Obligations éventuelles des pair·es aidant·es
Les pair·es aidant·es s’exposent à un risque accru en matière de responsabilité si les participant·es ont l’impression que les deux parties entretiennent une relation thérapeutique. Pour éviter de donner cette impression, la politique du programme de pair-aidance doit énoncer clairement les limites du rôle de pair·e aidant·e et préciser que les services offerts ne sont pas de nature thérapeutique ou ne relèvent pas d’une relation médecin-patient·e. Il est souhaitable que cette information soit transmise aux participant·es avant le premier contact avec un·e pair·e aidant·e. De plus, on peut aussi demander aux participant·es de reconnaître par écrit avoir pris connaissance de la description et des limites du rôle de pair·e aidant·e, et s’être engagé·es à consulter leur médecin ou à obtenir de l’aide auprès d’un programme de soutien formel, au besoin.

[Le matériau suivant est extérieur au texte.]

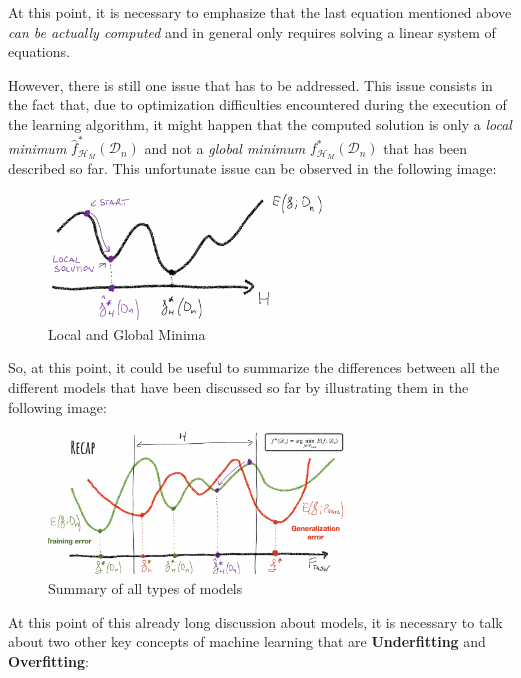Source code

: At this point, it is necessary to emphasize that the last equation mentioned
above \emph{can be actually computed} and in general only requires solving
a linear system of equations.

However, there is still one issue that has to be addressed. This issue consists
in the fact that, due to optimization difficulties encountered during the
execution of the learning algorithm, it might happen that the computed solution
is only a \emph{local minimum} $\hat{f}_{\mathcal{H}_M}^*(\mathcal{D}_n)$ and not a
\emph{global minimum} $f_{\mathcal{H}_M}^*(\mathcal{D}_n)$ that has been described
so far. This unfortunate issue can be observed in the following image:

\begin{figure}[h]
      \centering
      \includegraphics[width=0.65\textwidth]{../img/Best_local_actual_model}
      \caption{Local and Global Minima}
\end{figure}

So, at this point, it could be useful to summarize the differences between
all the different models that have been discussed so far by illustrating
them in the following image:

\newpage

\begin{figure}[h]
      \centering
      \includegraphics[width=0.7\textwidth]{../img/Recap_models}
      \caption{Summary of all types of models}
\end{figure}

At this point of this already long discussion about models, it is necessary to
talk about two other key concepts of machine learning that are \textbf{Underfitting}
and \textbf{Overfitting}:

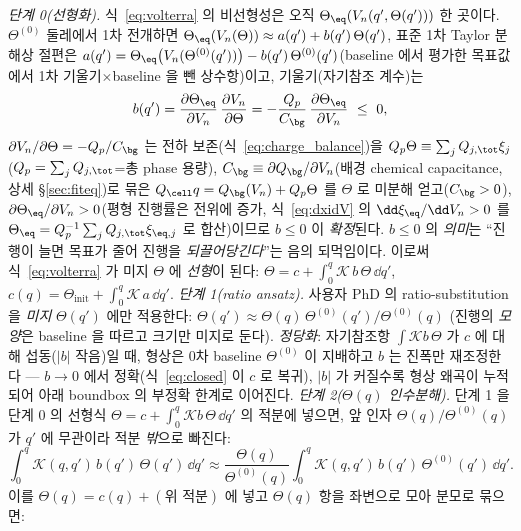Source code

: \emph{단계 0(선형화).} 식~\eqref{eq:volterra} 의 비선형성은 오직 $\Theta_\eq(V_n(q',\Theta(q')))$ 한 곳이다.
$\Theta^{(0)}$ 둘레에서 1차 전개하면 $\Theta_\eq(V_n(\Theta))\approx a(q')+b(q')\,\Theta(q')$, 표준 1차 Taylor
분해상 절편은 $a(q')=\Theta_\eq\big(V_n(\Theta^{(0)}(q'))\big)-b(q')\,\Theta^{(0)}(q')$(baseline 에서 평가한 목표값에서
1차 기울기$\times$baseline 을 뺀 상수항)이고, 기울기(자기참조 계수)는
\begin{equation}
b(q')=\frac{\partial\Theta_\eq}{\partial V_n}\,\frac{\partial V_n}{\partial\Theta}
=-\frac{Q_p}{C_\bg}\,\frac{\partial\Theta_\eq}{\partial V_n}\ \le\ 0,
\label{eq:selfcoupling}
\end{equation}
$\partial V_n/\partial\Theta=-Q_p/C_\bg$ 는 전하 보존(식~\eqref{eq:charge_balance})을 $Q_p\Theta\equiv\sum_j
Q_{j,\tot}\xi_j$($Q_p=\sum_j Q_{j,\tot}$=총 phase 용량), $C_\bg\equiv\partial Q_\bg/\partial V_n$(배경 chemical
capacitance, 상세 \S\ref{sec:fiteq})로 묶은 $Q_\cell q=Q_\bg(V_n)+Q_p\Theta$ 를 $\Theta$ 로 미분해 얻고($C_\bg>0$), $\partial\Theta_\eq/\partial V_n>0$(평형 진행률은 전위에 증가, 식~\eqref{eq:dxidV} 의 $\dd\xi_\eq/\dd V_n>0$
를 $\Theta_\eq=Q_p^{-1}\sum_j Q_{j,\tot}\xi_{\eq,j}$ 로 합산)이므로 $b\le0$ 이 \emph{확정}된다. $b\le0$ 의 \emph{의미}는
``진행이 늘면 목표가 줄어 진행을 \emph{되끌어당긴다}''는 음의 되먹임이다.
이로써 식~\eqref{eq:volterra} 가 미지 $\Theta$ 에 \emph{선형}이 된다: $\Theta=c+\int_0^q\mathcal K\,b\,\Theta\,\dd q'$,
$c(q)=\Theta_\mathrm{init}+\int_0^q\mathcal K\,a\,\dd q'$.
\emph{단계 1(ratio ansatz).} 사용자 PhD \cite{lee2011,son2013} 의 ratio-substitution 을 \emph{미지} $\Theta(q')$
에만 적용한다: $\Theta(q')\approx\Theta(q)\,\Theta^{(0)}(q')/\Theta^{(0)}(q)$ (진행의 \emph{모양}은 baseline 을
따르고 크기만 미지로 둔다). \emph{정당화}: 자기참조항 $\int\mathcal K b\,\Theta$ 가 $c$ 에 대해 섭동($|b|$ 작음)일
때, 형상은 0차 baseline $\Theta^{(0)}$ 이 지배하고 $b$ 는 진폭만 재조정한다 — $b\to0$ 에서 정확(식~\eqref{eq:closed}
이 $c$ 로 복귀), $|b|$ 가 커질수록 형상 왜곡이 누적되어 아래 boundbox 의 부정확 한계로 이어진다.
\emph{단계 2($\Theta(q)$ 인수분해).} 단계 1 을 단계 0 의 선형식 $\Theta=c+\int_0^q\mathcal K b\,\Theta\,\dd q'$ 의
적분에 넣으면, 앞 인자 $\Theta(q)/\Theta^{(0)}(q)$ 가 $q'$ 에 무관이라 적분 \emph{밖}으로 빠진다:
\begin{equation*}
\int_0^q\mathcal K(q,q')\,b(q')\,\Theta(q')\,\dd q'\approx\frac{\Theta(q)}{\Theta^{(0)}(q)}\int_0^q\mathcal K(q,q')\,b(q')\,\Theta^{(0)}(q')\,\dd q'.
\end{equation*}
이를 $\Theta(q)=c(q)+(\text{위 적분})$ 에 넣고 $\Theta(q)$ 항을 좌변으로 모아 분모로 묶으면:
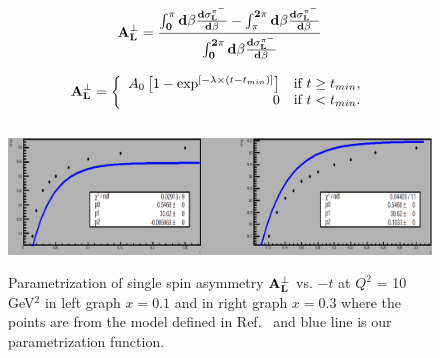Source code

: \begin{equation}
  \bf{A_{L}^{\perp}} = \frac{\int^{\pi}_{0}d\beta\frac{d\sigma_{L}^{\pi^{-}}}{d\beta} - \int^{2\pi}_{\pi}d\beta\frac{d\sigma_{L}^{\pi^{-}}}{d\beta} } 
       {\int^{2\pi}_{0}d\beta\frac{d\sigma_{L}^{\pi^{-}}}{d\beta}}         
     \label{equation:ssa}
\end{equation}

\begin{equation}
        \bf{A_{L}^{\perp}} = \left\{
        \begin{array}{rl}
        A_{0} \left[ 1 - \exp^{ [ -\lambda \times ( t - t_{min} ) ] } \right] & \text{if } t \ge t_{min}, \\
        0 &  \text{if } t < t_{min}.
        \end{array} \right.
     \label{equation:asy-fit}
\end{equation}


\begin{figure}[!hbt]
    \centering
    \includegraphics[width=6.0in,height=1.5in]{./figures/asym_3.pdf}
    \caption{ Parametrization of single spin asymmetry $\bf{A_{L}^{\perp}}$ vs. $-t$ at $Q^2$ = 10 GeV$^2$ in 
    left graph $x = 0.1$ and in right  graph $x = 0.3$ where the points are from the model defined in Ref.~\cite{frankfurt} 
    and blue line is our parametrization function.}
    \label{fig:asym-1}
\end{figure}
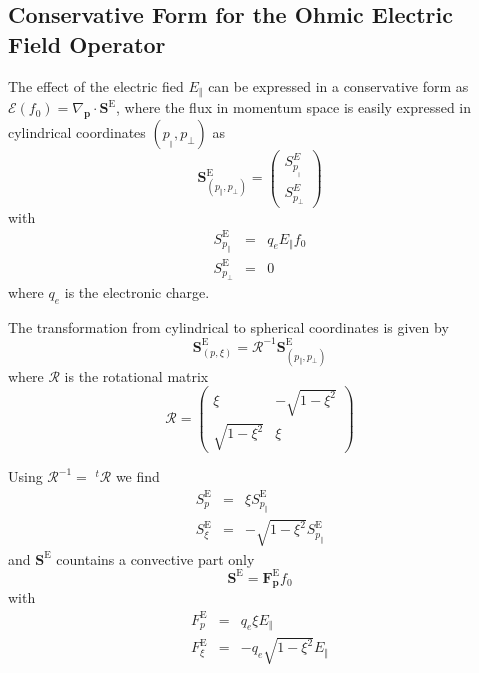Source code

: \subsection{Conservative Form for the Ohmic Electric Field Operator}

The effect of the electric fied $E_{\Vert }$ can be expressed in a
conservative form as $\mathcal{E}(f_{0})=\nabla _{\mathbf{p}}\cdot \mathbf{S}%
^{\text{E}}$, where the flux in momentum space is easily expressed in
cylindrical coordinates $\left( p_{_{\Vert }},p_{\bot }\right) $ as
\begin{equation}
\mathbf{S}_{\left( p_{\Vert },p_{\bot }\right) }^{\text{E}}=\left(
\begin{array}{l}
S_{p_{_{\Vert }}}^{E} \\
S_{p_{\bot }}^{E}
\end{array}
\right)
\end{equation}
with
\begin{eqnarray}
S_{p_{\Vert }}^{\text{E}} &=&q_{e}E_{\Vert }f_{0} \\
S_{p_{\bot }}^{\text{E}} &=&0
\end{eqnarray}
where $q_{e}$ is the electronic charge.

The transformation from cylindrical to spherical coordinates is given by
\begin{equation}
\mathbf{S}_{\left( p,\xi \right) }^{\text{E}}=\mathcal{R}^{-1}\mathbf{S}%
_{\left( p_{\Vert },p_{\bot }\right) }^{\text{E}}
\end{equation}
where $\mathcal{R}$ is the rotational matrix
\[
\mathcal{R}=\left(
\begin{array}{ll}
\xi & -\sqrt{1-\xi ^{2}} \\
\sqrt{1-\xi ^{2}} & \xi
\end{array}
\right)
\]

Using $\mathcal{R}^{-1}=$ $^{t}\mathcal{R}$ we find
\begin{eqnarray}
S_{p}^{\text{E}} &=&\xi S_{p_{\Vert }}^{\text{E}} \\
S_{\xi }^{\text{E}} &=&-\sqrt{1-\xi ^{2}}S_{p_{\Vert }}^{\text{E}}
\end{eqnarray}
and $\mathbf{S}^{\text{E}}$ countains a convective part only
\begin{equation}
\mathbf{S}^{\text{E}}=\mathbf{F}_{\mathbf{p}}^{\text{E}}f_{0}  \label{elec}
\end{equation}
with
\begin{eqnarray*}
F_{p}^{\text{E}} &=&q_{e}\xi E_{\Vert } \\
F_{\xi }^{\text{E}} &=&-q_{e}\sqrt{1-\xi ^{2}}E_{\Vert }
\end{eqnarray*}
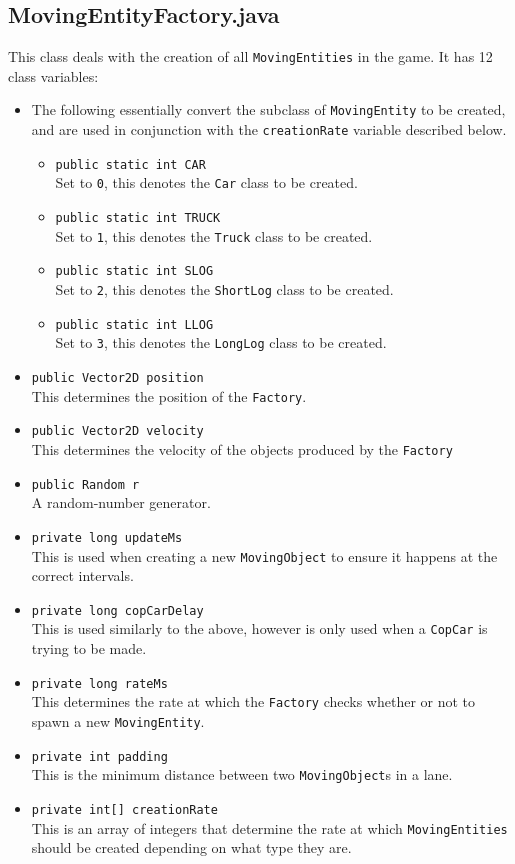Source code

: \documentclass[12pt]{article}
\begin{document}
\subsection{MovingEntityFactory.java}
This class deals with the creation of all \verb|MovingEntities| in the game.
It has 12 class variables:
\begin{itemize}
  \item The following essentially convert the subclass of \verb|MovingEntity| to be created, and are used in conjunction with the \verb|creationRate| variable described below.
    \begin{itemize}
      \item \verb|public static int CAR|\\
            Set to \verb|0|, this denotes the \verb|Car| class to be created.
      \item \verb|public static int TRUCK|\\
            Set to \verb|1|, this denotes the \verb|Truck| class to be created.
      \item \verb|public static int SLOG|\\
            Set to \verb|2|, this denotes the \verb|ShortLog| class to be created.
      \item \verb|public static int LLOG|\\
            Set to \verb|3|, this denotes the \verb|LongLog| class to be created.
    \end{itemize}
  \item \verb|public Vector2D position|\\
        This determines the position of the \verb|Factory|.
  \item \verb|public Vector2D velocity|\\
        This determines the velocity of the objects produced by the \verb|Factory|
  \item \verb|public Random r|\\
        A random-number generator.
  \item \verb|private long updateMs|\\
        This is used when creating a new \verb|MovingObject| to ensure it happens at the correct intervals.
  \item \verb|private long copCarDelay|\\
        This is used similarly to the above, however is only used when a \verb|CopCar| is trying to be made.
  \item \verb|private long rateMs|\\
        This determines the rate at which the \verb|Factory| checks whether or not to spawn a new \verb|MovingEntity|.
  \item \verb|private int padding|\\
        This is the minimum distance between two \verb|MovingObject|s in a lane.
  \item \verb|private int[] creationRate|\\
        This is an array of integers that determine the rate at which \verb|MovingEntities| should be created depending on what type they are.
\end{itemize}
\end{document}
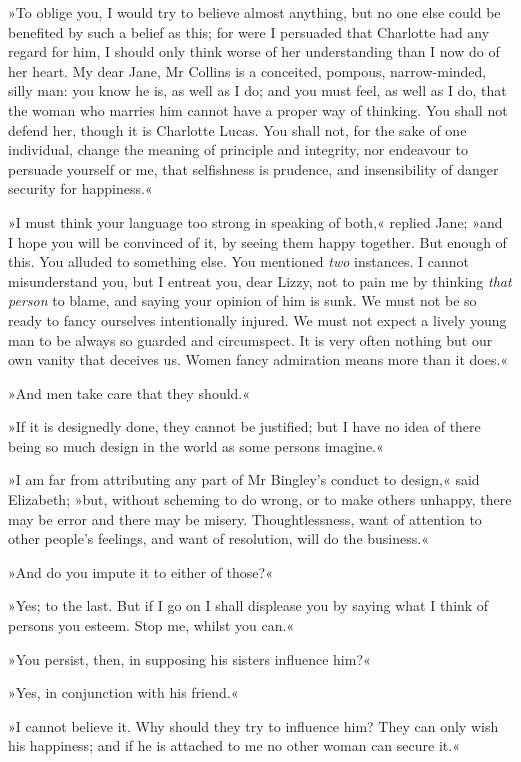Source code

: »To oblige you, I would try to believe almost anything, but no one else could be benefited by such a belief as this; for were I persuaded that Charlotte had any regard for him, I should only think worse of her understanding than I now do of her heart. My dear Jane, Mr Collins is a conceited, pompous, narrow-minded, silly man: you know he is, as well as I do; and you must feel, as well as I do, that the woman who marries him cannot have a proper way of thinking. You shall not defend her, though it is Charlotte Lucas. You shall not, for the sake of one individual, change the meaning of principle and integrity, nor endeavour to persuade yourself or me, that selfishness is prudence, and insensibility of danger security for happiness.«

»I must think your language too strong in speaking of both,« replied Jane; »and I hope you will be convinced of it, by seeing them happy together. But enough of this. You alluded to something else. You mentioned \textit{two} instances. I cannot misunderstand you, but I entreat you, dear Lizzy, not to pain me by thinking \textit{that person} to blame, and saying your opinion of him is sunk. We must not be so ready to fancy ourselves intentionally injured. We must not expect a lively young man to be always so guarded and circumspect. It is very often nothing but our own vanity that deceives us. Women fancy admiration means more than it does.«

»And men take care that they should.«

»If it is designedly done, they cannot be justified; but I have no idea of there being so much design in the world as some persons imagine.«

»I am far from attributing any part of Mr Bingley's conduct to design,« said Elizabeth; »but, without scheming to do wrong, or to make others unhappy, there may be error and there may be misery. Thoughtlessness, want of attention to other people's feelings, and want of resolution, will do the business.«

»And do you impute it to either of those?«

»Yes; to the last. But if I go on I shall displease you by saying what I think of persons you esteem. Stop me, whilst you can.«

»You persist, then, in supposing his sisters influence him?«

»Yes, in conjunction with his friend.«

»I cannot believe it. Why should they try to influence him? They can only wish his happiness; and if he is attached to me no other woman can secure it.«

Malgré l’absence de relation médecin-patient·e, il se peut que le tribunal estime qu’un·e pair·e aidant·e avait un devoir de diligence envers un·e participant·e – par exemple, s’il était raisonnablement prévisible que la ou le participant·e se fierait aux conseils donnés pendant la rencontre. Pour éviter ce genre de situation, les pair·es aidant·es doivent :
- connaître leurs obligations et les limites de leur rôle, et s’assurer d’agir en conséquence;
- être au courant des autres ressources disponibles en matière de soutien professionnel pour les médecins;
- recevoir une formation adéquate sur le fonctionnement du programme de pair-aidance.